Where the string "when" occurs in a line of the data below, that line should be copied.

*** Begin section ***

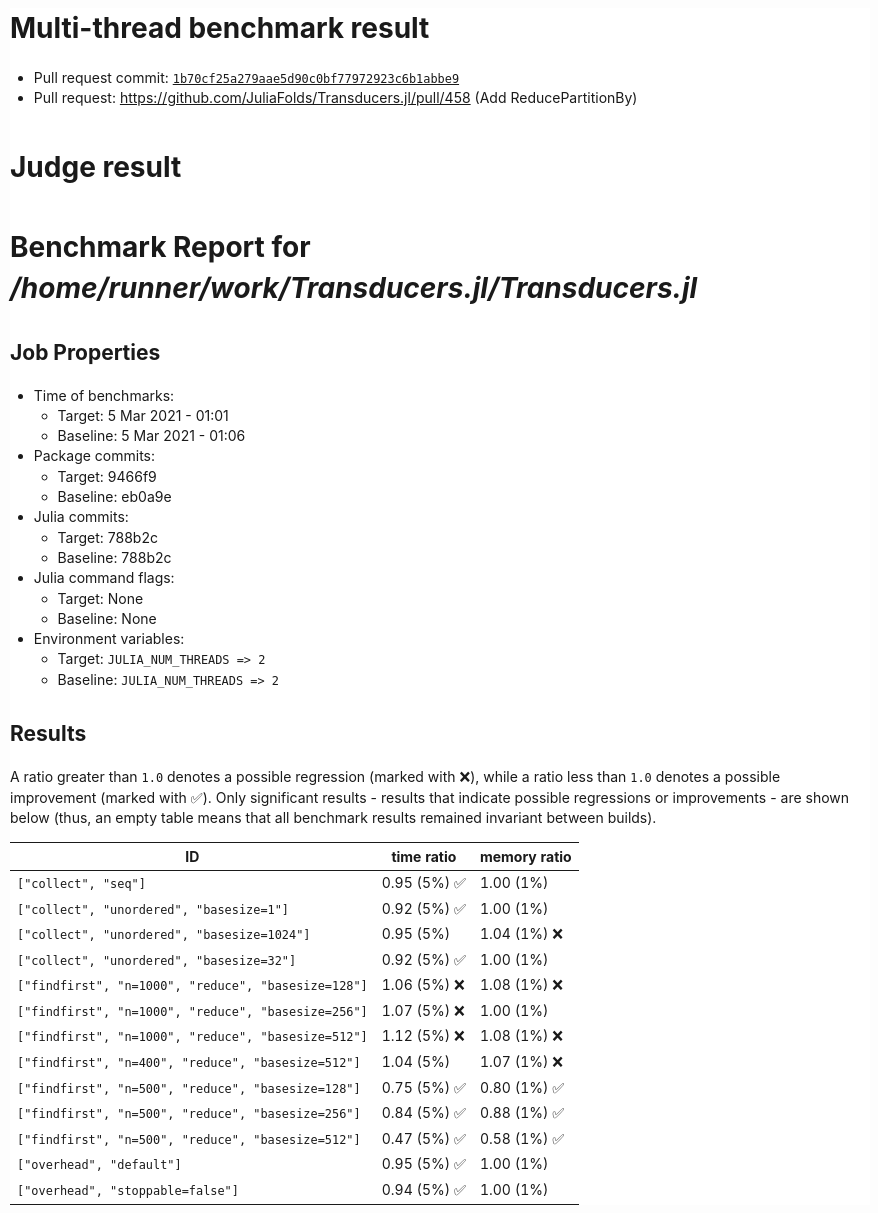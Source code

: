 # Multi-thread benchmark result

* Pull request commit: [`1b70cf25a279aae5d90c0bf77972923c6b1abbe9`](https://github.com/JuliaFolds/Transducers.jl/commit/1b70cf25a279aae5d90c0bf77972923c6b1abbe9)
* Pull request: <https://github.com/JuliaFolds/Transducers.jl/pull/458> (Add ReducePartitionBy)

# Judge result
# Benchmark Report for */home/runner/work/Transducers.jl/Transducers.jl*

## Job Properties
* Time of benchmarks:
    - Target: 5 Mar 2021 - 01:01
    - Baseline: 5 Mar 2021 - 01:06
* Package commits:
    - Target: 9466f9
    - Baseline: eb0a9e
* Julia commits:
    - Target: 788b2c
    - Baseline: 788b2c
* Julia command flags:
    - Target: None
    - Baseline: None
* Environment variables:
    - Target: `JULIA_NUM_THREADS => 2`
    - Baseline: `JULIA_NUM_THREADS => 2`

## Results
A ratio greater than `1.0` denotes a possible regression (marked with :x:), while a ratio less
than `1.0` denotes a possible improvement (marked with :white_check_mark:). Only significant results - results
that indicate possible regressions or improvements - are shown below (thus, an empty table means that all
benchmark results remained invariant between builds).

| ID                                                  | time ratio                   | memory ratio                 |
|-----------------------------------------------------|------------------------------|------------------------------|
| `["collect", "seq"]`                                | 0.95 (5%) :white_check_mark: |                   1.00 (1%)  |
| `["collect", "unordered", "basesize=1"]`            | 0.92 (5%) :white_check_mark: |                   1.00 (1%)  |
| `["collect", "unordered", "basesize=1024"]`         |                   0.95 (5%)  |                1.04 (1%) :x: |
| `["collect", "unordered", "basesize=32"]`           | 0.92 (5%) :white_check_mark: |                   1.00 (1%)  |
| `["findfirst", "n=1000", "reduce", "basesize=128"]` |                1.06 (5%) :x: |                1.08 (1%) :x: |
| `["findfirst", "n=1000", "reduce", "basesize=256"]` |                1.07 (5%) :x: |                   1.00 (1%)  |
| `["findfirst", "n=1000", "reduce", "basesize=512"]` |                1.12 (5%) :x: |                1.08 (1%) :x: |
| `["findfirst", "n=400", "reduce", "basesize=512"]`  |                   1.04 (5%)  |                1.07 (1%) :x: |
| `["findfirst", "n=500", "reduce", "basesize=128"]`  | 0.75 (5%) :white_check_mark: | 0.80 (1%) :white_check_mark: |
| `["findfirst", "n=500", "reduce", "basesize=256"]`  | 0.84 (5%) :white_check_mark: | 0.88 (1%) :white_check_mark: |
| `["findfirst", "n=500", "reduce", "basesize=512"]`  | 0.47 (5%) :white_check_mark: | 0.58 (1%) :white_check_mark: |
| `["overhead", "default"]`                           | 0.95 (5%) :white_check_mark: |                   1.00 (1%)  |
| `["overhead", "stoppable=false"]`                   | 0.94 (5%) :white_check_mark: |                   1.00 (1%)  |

*** End section ***
*** Begin section ***

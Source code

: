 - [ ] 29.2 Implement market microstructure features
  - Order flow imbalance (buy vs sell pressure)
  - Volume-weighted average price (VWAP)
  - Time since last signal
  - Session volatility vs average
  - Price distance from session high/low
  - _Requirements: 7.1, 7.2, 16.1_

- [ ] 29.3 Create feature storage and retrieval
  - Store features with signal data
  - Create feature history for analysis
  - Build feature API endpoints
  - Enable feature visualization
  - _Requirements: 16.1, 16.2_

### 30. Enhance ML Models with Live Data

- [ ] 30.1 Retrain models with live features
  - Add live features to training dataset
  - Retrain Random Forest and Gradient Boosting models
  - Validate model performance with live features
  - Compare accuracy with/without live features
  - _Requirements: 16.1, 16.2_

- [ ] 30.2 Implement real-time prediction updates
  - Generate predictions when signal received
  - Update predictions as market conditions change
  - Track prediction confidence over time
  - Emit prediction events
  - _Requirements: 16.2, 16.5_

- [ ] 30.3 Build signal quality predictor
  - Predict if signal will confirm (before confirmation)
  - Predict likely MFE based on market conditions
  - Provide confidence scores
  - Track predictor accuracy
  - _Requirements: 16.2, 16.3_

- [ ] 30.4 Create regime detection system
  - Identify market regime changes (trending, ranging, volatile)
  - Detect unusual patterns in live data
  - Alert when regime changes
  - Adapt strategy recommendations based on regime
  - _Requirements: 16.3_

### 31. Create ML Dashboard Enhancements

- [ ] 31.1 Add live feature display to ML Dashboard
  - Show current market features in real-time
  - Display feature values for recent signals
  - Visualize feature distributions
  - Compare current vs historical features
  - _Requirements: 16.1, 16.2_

*** End section ***

> **RESULT FOR THIS TASK**
  - Generate predictions when signal received
  - Alert when regime changes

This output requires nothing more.